Bir 2011 rapor Ekonomi Politikası Enstitüsü (EPI) tarafından yapılan bir araştırma, tarım işçilerinin maaşlarında %40'lık bir artışın, yıllık maaşların 10,000 dolardan 14,000 dolara çıkmasının, tüketici harcamalarını yılda yalnızca 16 dolar artıracağını buldu. Yazar, California-Davis Üniversitesi Tarım ve Kaynak Ekonomisi Profesörü Philip Martin şu sonuca vardı: "Kısacası, çiftçileri yoksulluktan kurtarmak için çiftçi maaşlarını artırmak, tüketici cüzdanlarına veya ABD ihracatına çok az tehdit oluşturuyor."

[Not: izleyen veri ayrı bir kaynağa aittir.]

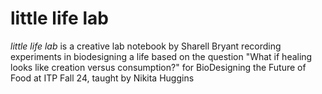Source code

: # little life lab
*little life lab* is a creative lab notebook by Sharell Bryant recording experiments in biodesigning a life based on the question "What if healing looks like creation versus consumption?" for BioDesigning the Future of Food at ITP Fall 24, taught by Nikita Huggins
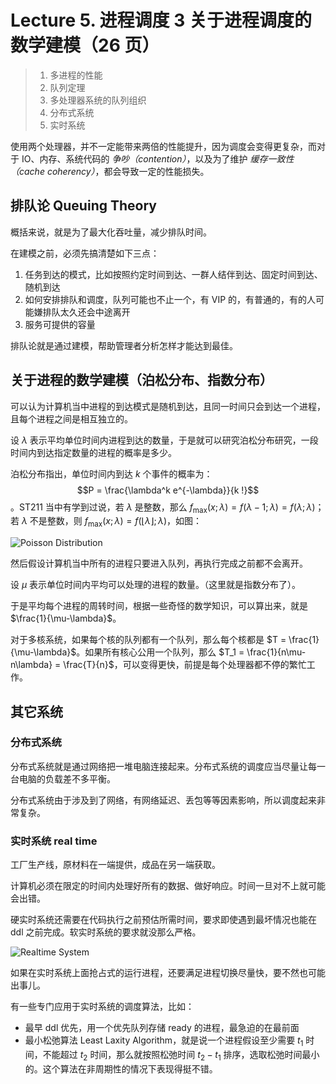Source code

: # Lecture 5. 进程调度 3 关于进程调度的数学建模（26 页）

> 1. 多进程的性能
> 2. 队列定理
> 3. 多处理器系统的队列组织
> 4. 分布式系统
> 5. 实时系统

使用两个处理器，并不一定能带来两倍的性能提升，因为调度会变得更复杂，而对于 IO、内存、系统代码的 *争吵（contention）*，以及为了维护 *缓存一致性（cache coherency）*，都会导致一定的性能损失。

## 排队论 Queuing Theory

概括来说，就是为了最大化吞吐量，减少排队时间。

在建模之前，必须先搞清楚如下三点：

1. 任务到达的模式，比如按照约定时间到达、一群人结伴到达、固定时间到达、随机到达
2. 如何安排排队和调度，队列可能也不止一个，有 VIP 的，有普通的，有的人可能嫌排队太久还会中途离开
3. 服务可提供的容量

排队论就是通过建模，帮助管理者分析怎样才能达到最佳。

## 关于进程的数学建模（泊松分布、指数分布）

可以认为计算机当中进程的到达模式是随机到达，且同一时间只会到达一个进程，且每个进程之间是相互独立的。

设 $\lambda$ 表示平均单位时间内进程到达的数量，于是就可以研究泊松分布研究，一段时间内到达指定数量的进程的概率是多少。

泊松分布指出，单位时间内到达 $k$ 个事件的概率为：$$P = \frac{\lambda^k e^{-\lambda}}{k !}$$。ST211 当中有学到过说，若 $\lambda$ 是整数，那么 $f_{\max}(x;\lambda) = f(\lambda-1;\lambda) = f(\lambda;\lambda)$；若 $\lambda$ 不是整数，则 $f_{\max}(x;\lambda) = f(\lfloor\lambda\rfloor;\lambda)$，如图：

![Poisson Distribution](https://s2.loli.net/2023/06/16/LTb2lpKSDq4u6mc.png)

然后假设计算机当中所有的进程只要进入队列，再执行完成之前都不会离开。

设 $\mu$ 表示单位时间内平均可以处理的进程的数量。（这里就是指数分布了）。

于是平均每个进程的周转时间，根据一些奇怪的数学知识，可以算出来，就是 $\frac{1}{\mu-\lambda}$。

对于多核系统，如果每个核的队列都有一个队列，那么每个核都是 $T = \frac{1}{\mu-\lambda}$。如果所有核心公用一个队列，那么 $T_1 = \frac{1}{n\mu-n\lambda} = \frac{T}{n}$，可以变得更快，前提是每个处理器都不停的繁忙工作。

## 其它系统

### 分布式系统

分布式系统就是通过网络把一堆电脑连接起来。分布式系统的调度应当尽量让每一台电脑的负载差不多平衡。

分布式系统由于涉及到了网络，有网络延迟、丢包等等因素影响，所以调度起来非常复杂。

### 实时系统 real time

工厂生产线，原材料在一端提供，成品在另一端获取。

计算机必须在限定的时间内处理好所有的数据、做好响应。时间一旦对不上就可能会出错。

硬实时系统还需要在代码执行之前预估所需时间，要求即使遇到最坏情况也能在 ddl 之前完成。软实时系统的要求就没那么严格。

![Realtime System](https://s2.loli.net/2023/06/16/xN1CYihZk2E5dyj.png)

如果在实时系统上面抢占式的运行进程，还要满足进程切换尽量快，要不然也可能出事儿。

有一些专门应用于实时系统的调度算法，比如：

* 最早 ddl 优先，用一个优先队列存储 ready 的进程，最急迫的在最前面
* 最小松弛算法 Least Laxity Algorithm，就是说一个进程假设至少需要 $t_1$ 时间，不能超过 $t_2$ 时间，那么就按照松弛时间 $t_2-t_1$ 排序，选取松弛时间最小的。这个算法在非周期性的情况下表现得挺不错。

Tarım ve et işleme işçilerine yönelik koruyucu ekipman, mesafe ve diğer tedbirlerin eksikliğinin yanı sıra, Kovid-19 nedeniyle işlerin durdurulması, hastalık günleri ve işsizlik sigortası gibi temel hakların da eksikliğini ortaya koyuyor. Telekonferansta Flor, "Tarlalarda tütün ve tatlı patatesle çalışıyorum ancak koronavirüs nedeniyle şubat ayından beri işsizim" dedi. Florida'dan eşi ve çocuklarıyla birlikte tatlı patates ve yaban mersini tarlalarında çalışmak üzere gelen ve tarım yapmak için çim kesen göçmen işçi José, "Salgından bu yana ya hiç işimiz yok ya da çok az" diye ekledi. biter. "Hiçbir yardım almadık. Çocuklar evde olunca masraflarımız daha da artıyor. Şu an çok az kazanıyoruz ve sahip olduğumuz azıcık da yeterli değil.”

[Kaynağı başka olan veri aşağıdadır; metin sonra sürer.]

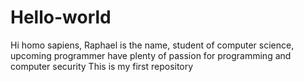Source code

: # Hello-world
Hi homo sapiens,
Raphael is the name, student of computer science, upcoming programmer
have plenty of passion for programming and computer security
This is my first repository

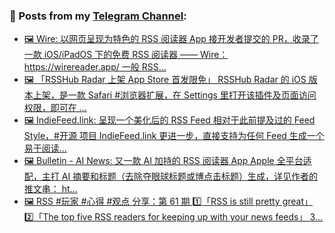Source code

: ### 📰 Posts from my [Telegram Channel](https://t.me/s/aboutrss):
<!-- BLOG-POST-LIST:START -->
- [🖼 Wire: 以网页呈现为特色的 RSS 阅读器 App 接开发者提交的 PR，收录了一款 iOS/iPadOS 下的免费 RSS 阅读器 —— Wire： https://wirereader.app/ 一般 RSS...](https://t.me/aboutrss/1420)
- [🖼 「RSSHub Radar 上架 App Store 首发限免」 RSSHub Radar 的 iOS 版本上架，是一款 Safari #浏览器扩展，在 Settings 里打开该插件及页面访问权限，即可在 ...](https://t.me/aboutrss/1419)
- [🖼 IndieFeed.link: 呈现一个美化后的 RSS Feed 相对于此前提及过的 Feed Style，#开源 项目 IndieFeed.link 更进一步，直接支持为任何 Feed 生成一个易于阅读...](https://t.me/aboutrss/1418)
- [🖼 Bulletin - AI News: 又一款 AI 加持的 RSS 阅读器 App Apple 全平台适配，主打 AI 摘要和标题（去除夺眼球标题或博点击标题）生成，详见作者的推文串： ht...](https://t.me/aboutrss/1417)
- [🖼 RSS #玩家 #心得 #观点 分享：第 61 期 1️⃣「RSS is still pretty great」 2️⃣「The top five RSS readers for keeping up with your news feeds」 3️...](https://t.me/aboutrss/1416)
<!-- BLOG-POST-LIST:END -->

<!--
**AboutRSS/AboutRSS** is a ✨ _special_ ✨ repository because its `README.md` (this file) appears on your GitHub profile.

Here are some ideas to get you started:

- 🔭 I’m currently working on ...
- 🌱 I’m currently learning ...
- 👯 I’m looking to collaborate on ...
- 🤔 I’m looking for help with ...
- 💬 Ask me about ...
- 📫 How to reach me: ...
- 😄 Pronouns: ...
- ⚡ Fun fact: ...
-->
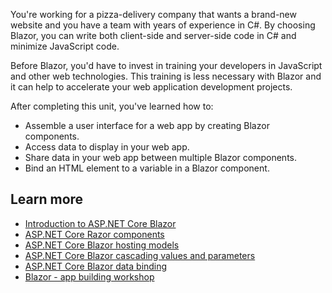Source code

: You're working for a pizza-delivery company that wants a brand-new website and you have a team with years of experience in C#. By choosing Blazor, you can write both client-side and server-side code in C# and minimize JavaScript code. 
	
Before Blazor, you'd have to invest in training your developers in JavaScript and other web technologies. This training is less necessary with Blazor and it can help to accelerate your web application development projects.

After completing this unit, you've learned how to:

- Assemble a user interface for a web app by creating Blazor components.
- Access data to display in your web app.
- Share data in your web app between multiple Blazor components.
- Bind an HTML element to a variable in a Blazor component.

## Learn more

- [Introduction to ASP.NET Core Blazor](/aspnet/core/blazor/)
- [ASP.NET Core Razor components](/aspnet/core/blazor/components/)
- [ASP.NET Core Blazor hosting models](/aspnet/core/blazor/hosting-models)
- [ASP.NET Core Blazor cascading values and parameters](/aspnet/core/blazor/components/cascading-values-and-parameters)
- [ASP.NET Core Blazor data binding](/aspnet/core/blazor/components/data-binding)
- [Blazor - app building workshop](https://github.com/dotnet-presentations/blazor-workshop)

EFWM Muhterem Ann Elliott Hodges-Copple, pandemi nedeniyle eskisi gibi yemek teslimatı yapamadıklarını veya kamp koşullarını kontrol edemeyeceklerini söylüyor. Ve onların yemek gezileri artık tıka basa dolu. Eskiden 70 ila 90 aileye ev sahipliği yaparken, son ikisinde 300 ve 220 aile ağırlandı. Gelir yok, ücretli izin yok, işsizlik ödeneği yok, teşvik kontrolü yok, sağlık hizmeti yok, çocuk bakımı yok ve düşme ihtimali var. Bölgedeki ihtiyaç çok büyük.
Ülkenin en büyük et işleyicisi olan Tyson Foods Inc. hâlâ ücretli izin sunmuyor ancak diyor “hastalık nedeniyle işin kaçırılmasının cezai etkisinin ortadan kaldırılmasıdır.”
ZNetwork yalnızca okuyucularının cömertliğiyle finanse edilmektedir.